(Stored dataset items)
● ● ●
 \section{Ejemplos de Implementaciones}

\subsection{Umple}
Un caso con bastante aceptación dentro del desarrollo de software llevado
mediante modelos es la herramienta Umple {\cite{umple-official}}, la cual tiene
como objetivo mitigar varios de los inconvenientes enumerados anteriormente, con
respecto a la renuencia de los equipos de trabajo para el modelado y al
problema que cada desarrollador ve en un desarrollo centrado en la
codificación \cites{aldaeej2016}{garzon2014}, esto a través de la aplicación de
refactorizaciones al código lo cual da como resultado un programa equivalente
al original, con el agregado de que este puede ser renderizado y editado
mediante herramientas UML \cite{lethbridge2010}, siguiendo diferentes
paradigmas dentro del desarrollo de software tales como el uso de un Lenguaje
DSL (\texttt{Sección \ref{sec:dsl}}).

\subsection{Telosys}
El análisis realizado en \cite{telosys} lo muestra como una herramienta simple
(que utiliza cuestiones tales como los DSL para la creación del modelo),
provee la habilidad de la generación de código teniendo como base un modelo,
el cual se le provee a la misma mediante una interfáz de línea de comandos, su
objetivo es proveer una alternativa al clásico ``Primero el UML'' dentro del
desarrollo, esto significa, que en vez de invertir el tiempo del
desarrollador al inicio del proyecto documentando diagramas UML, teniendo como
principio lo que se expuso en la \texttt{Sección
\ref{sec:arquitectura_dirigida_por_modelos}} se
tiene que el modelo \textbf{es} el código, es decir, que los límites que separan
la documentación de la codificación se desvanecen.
● ● ●
Each line of the data needs to be repeated exactly.

OUTPUT FOR THIS EXERCISE:
 \section{Ejemplos de Implementaciones}

\subsection{Umple}
Un caso con bastante aceptación dentro del desarrollo de software llevado
mediante modelos es la herramienta Umple {\cite{umple-official}}, la cual tiene
como objetivo mitigar varios de los inconvenientes enumerados anteriormente, con
respecto a la renuencia de los equipos de trabajo para el modelado y al
problema que cada desarrollador ve en un desarrollo centrado en la
codificación \cites{aldaeej2016}{garzon2014}, esto a través de la aplicación de
refactorizaciones al código lo cual da como resultado un programa equivalente
al original, con el agregado de que este puede ser renderizado y editado
mediante herramientas UML \cite{lethbridge2010}, siguiendo diferentes
paradigmas dentro del desarrollo de software tales como el uso de un Lenguaje
DSL (\texttt{Sección \ref{sec:dsl}}).

\subsection{Telosys}
El análisis realizado en \cite{telosys} lo muestra como una herramienta simple
(que utiliza cuestiones tales como los DSL para la creación del modelo),
provee la habilidad de la generación de código teniendo como base un modelo,
el cual se le provee a la misma mediante una interfáz de línea de comandos, su
objetivo es proveer una alternativa al clásico ``Primero el UML'' dentro del
desarrollo, esto significa, que en vez de invertir el tiempo del
desarrollador al inicio del proyecto documentando diagramas UML, teniendo como
principio lo que se expuso en la \texttt{Sección
\ref{sec:arquitectura_dirigida_por_modelos}} se
tiene que el modelo \textbf{es} el código, es decir, que los límites que separan
la documentación de la codificación se desvanecen.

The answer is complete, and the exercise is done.